Dataset content
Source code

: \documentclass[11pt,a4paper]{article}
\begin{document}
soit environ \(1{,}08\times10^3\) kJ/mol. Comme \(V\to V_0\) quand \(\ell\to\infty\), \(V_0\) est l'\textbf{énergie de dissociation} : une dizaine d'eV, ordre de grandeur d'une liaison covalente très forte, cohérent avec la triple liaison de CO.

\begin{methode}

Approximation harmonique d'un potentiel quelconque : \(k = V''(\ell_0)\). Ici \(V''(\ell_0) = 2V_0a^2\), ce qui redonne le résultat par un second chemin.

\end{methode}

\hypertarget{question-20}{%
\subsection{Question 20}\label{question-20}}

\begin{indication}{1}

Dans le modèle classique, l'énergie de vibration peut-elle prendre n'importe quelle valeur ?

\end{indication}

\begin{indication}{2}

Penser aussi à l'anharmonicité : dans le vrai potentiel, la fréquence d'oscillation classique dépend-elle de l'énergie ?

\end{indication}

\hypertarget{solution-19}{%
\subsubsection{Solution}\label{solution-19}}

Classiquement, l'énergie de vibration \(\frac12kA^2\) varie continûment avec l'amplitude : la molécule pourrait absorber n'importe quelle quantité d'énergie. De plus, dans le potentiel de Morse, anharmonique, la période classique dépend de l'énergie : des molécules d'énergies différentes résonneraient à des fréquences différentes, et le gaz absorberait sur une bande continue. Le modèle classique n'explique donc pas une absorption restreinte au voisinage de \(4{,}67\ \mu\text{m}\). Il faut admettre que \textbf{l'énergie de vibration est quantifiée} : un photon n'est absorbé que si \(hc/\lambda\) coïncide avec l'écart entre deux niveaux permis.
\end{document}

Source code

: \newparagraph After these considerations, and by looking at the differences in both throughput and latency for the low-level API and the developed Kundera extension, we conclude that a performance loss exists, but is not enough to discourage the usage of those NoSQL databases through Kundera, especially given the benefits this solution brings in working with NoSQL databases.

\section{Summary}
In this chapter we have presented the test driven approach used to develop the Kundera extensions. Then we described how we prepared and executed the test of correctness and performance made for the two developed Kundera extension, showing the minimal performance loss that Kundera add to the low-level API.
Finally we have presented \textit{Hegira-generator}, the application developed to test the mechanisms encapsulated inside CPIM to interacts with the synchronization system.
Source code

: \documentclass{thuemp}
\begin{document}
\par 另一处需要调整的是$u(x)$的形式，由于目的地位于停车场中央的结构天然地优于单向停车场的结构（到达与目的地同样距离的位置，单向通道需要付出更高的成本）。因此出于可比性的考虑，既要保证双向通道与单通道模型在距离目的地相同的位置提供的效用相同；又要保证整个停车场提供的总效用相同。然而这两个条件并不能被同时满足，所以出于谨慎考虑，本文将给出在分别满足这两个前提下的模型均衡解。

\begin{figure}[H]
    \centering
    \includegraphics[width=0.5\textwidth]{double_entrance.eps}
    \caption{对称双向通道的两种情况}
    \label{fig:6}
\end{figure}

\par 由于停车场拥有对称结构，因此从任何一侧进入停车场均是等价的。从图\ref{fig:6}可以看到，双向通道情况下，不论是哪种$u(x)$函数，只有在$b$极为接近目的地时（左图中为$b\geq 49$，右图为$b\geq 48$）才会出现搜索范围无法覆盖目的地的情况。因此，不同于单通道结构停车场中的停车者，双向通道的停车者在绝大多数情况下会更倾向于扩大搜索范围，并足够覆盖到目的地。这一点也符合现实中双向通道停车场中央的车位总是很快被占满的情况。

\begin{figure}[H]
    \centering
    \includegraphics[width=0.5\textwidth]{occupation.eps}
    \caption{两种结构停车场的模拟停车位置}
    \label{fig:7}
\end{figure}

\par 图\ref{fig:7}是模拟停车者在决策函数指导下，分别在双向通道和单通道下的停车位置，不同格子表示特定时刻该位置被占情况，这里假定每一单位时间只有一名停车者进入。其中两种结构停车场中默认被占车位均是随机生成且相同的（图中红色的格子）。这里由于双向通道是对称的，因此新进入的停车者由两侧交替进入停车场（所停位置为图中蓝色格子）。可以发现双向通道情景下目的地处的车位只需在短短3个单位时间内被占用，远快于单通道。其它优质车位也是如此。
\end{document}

What is expected
All of the records above are to be repeated exactly.

Response
Source code

: \documentclass[11pt,a4paper]{article}
\begin{document}
soit environ \(1{,}08\times10^3\) kJ/mol. Comme \(V\to V_0\) quand \(\ell\to\infty\), \(V_0\) est l'\textbf{énergie de dissociation} : une dizaine d'eV, ordre de grandeur d'une liaison covalente très forte, cohérent avec la triple liaison de CO.

\begin{methode}

Approximation harmonique d'un potentiel quelconque : \(k = V''(\ell_0)\). Ici \(V''(\ell_0) = 2V_0a^2\), ce qui redonne le résultat par un second chemin.

\end{methode}

\hypertarget{question-20}{%
\subsection{Question 20}\label{question-20}}

\begin{indication}{1}

Dans le modèle classique, l'énergie de vibration peut-elle prendre n'importe quelle valeur ?

\end{indication}

\begin{indication}{2}

Penser aussi à l'anharmonicité : dans le vrai potentiel, la fréquence d'oscillation classique dépend-elle de l'énergie ?

\end{indication}

\hypertarget{solution-19}{%
\subsubsection{Solution}\label{solution-19}}

Classiquement, l'énergie de vibration \(\frac12kA^2\) varie continûment avec l'amplitude : la molécule pourrait absorber n'importe quelle quantité d'énergie. De plus, dans le potentiel de Morse, anharmonique, la période classique dépend de l'énergie : des molécules d'énergies différentes résonneraient à des fréquences différentes, et le gaz absorberait sur une bande continue. Le modèle classique n'explique donc pas une absorption restreinte au voisinage de \(4{,}67\ \mu\text{m}\). Il faut admettre que \textbf{l'énergie de vibration est quantifiée} : un photon n'est absorbé que si \(hc/\lambda\) coïncide avec l'écart entre deux niveaux permis.
\end{document}

Source code

: \newparagraph After these considerations, and by looking at the differences in both throughput and latency for the low-level API and the developed Kundera extension, we conclude that a performance loss exists, but is not enough to discourage the usage of those NoSQL databases through Kundera, especially given the benefits this solution brings in working with NoSQL databases.

\section{Summary}
In this chapter we have presented the test driven approach used to develop the Kundera extensions. Then we described how we prepared and executed the test of correctness and performance made for the two developed Kundera extension, showing the minimal performance loss that Kundera add to the low-level API.
Finally we have presented \textit{Hegira-generator}, the application developed to test the mechanisms encapsulated inside CPIM to interacts with the synchronization system.
Source code

: \documentclass{thuemp}
\begin{document}
\par 另一处需要调整的是$u(x)$的形式，由于目的地位于停车场中央的结构天然地优于单向停车场的结构（到达与目的地同样距离的位置，单向通道需要付出更高的成本）。因此出于可比性的考虑，既要保证双向通道与单通道模型在距离目的地相同的位置提供的效用相同；又要保证整个停车场提供的总效用相同。然而这两个条件并不能被同时满足，所以出于谨慎考虑，本文将给出在分别满足这两个前提下的模型均衡解。

\begin{figure}[H]
    \centering
    \includegraphics[width=0.5\textwidth]{double_entrance.eps}
    \caption{对称双向通道的两种情况}
    \label{fig:6}
\end{figure}

\par 由于停车场拥有对称结构，因此从任何一侧进入停车场均是等价的。从图\ref{fig:6}可以看到，双向通道情况下，不论是哪种$u(x)$函数，只有在$b$极为接近目的地时（左图中为$b\geq 49$，右图为$b\geq 48$）才会出现搜索范围无法覆盖目的地的情况。因此，不同于单通道结构停车场中的停车者，双向通道的停车者在绝大多数情况下会更倾向于扩大搜索范围，并足够覆盖到目的地。这一点也符合现实中双向通道停车场中央的车位总是很快被占满的情况。

\begin{figure}[H]
    \centering
    \includegraphics[width=0.5\textwidth]{occupation.eps}
    \caption{两种结构停车场的模拟停车位置}
    \label{fig:7}
\end{figure}

\par 图\ref{fig:7}是模拟停车者在决策函数指导下，分别在双向通道和单通道下的停车位置，不同格子表示特定时刻该位置被占情况，这里假定每一单位时间只有一名停车者进入。其中两种结构停车场中默认被占车位均是随机生成且相同的（图中红色的格子）。这里由于双向通道是对称的，因此新进入的停车者由两侧交替进入停车场（所停位置为图中蓝色格子）。可以发现双向通道情景下目的地处的车位只需在短短3个单位时间内被占用，远快于单通道。其它优质车位也是如此。
\end{document}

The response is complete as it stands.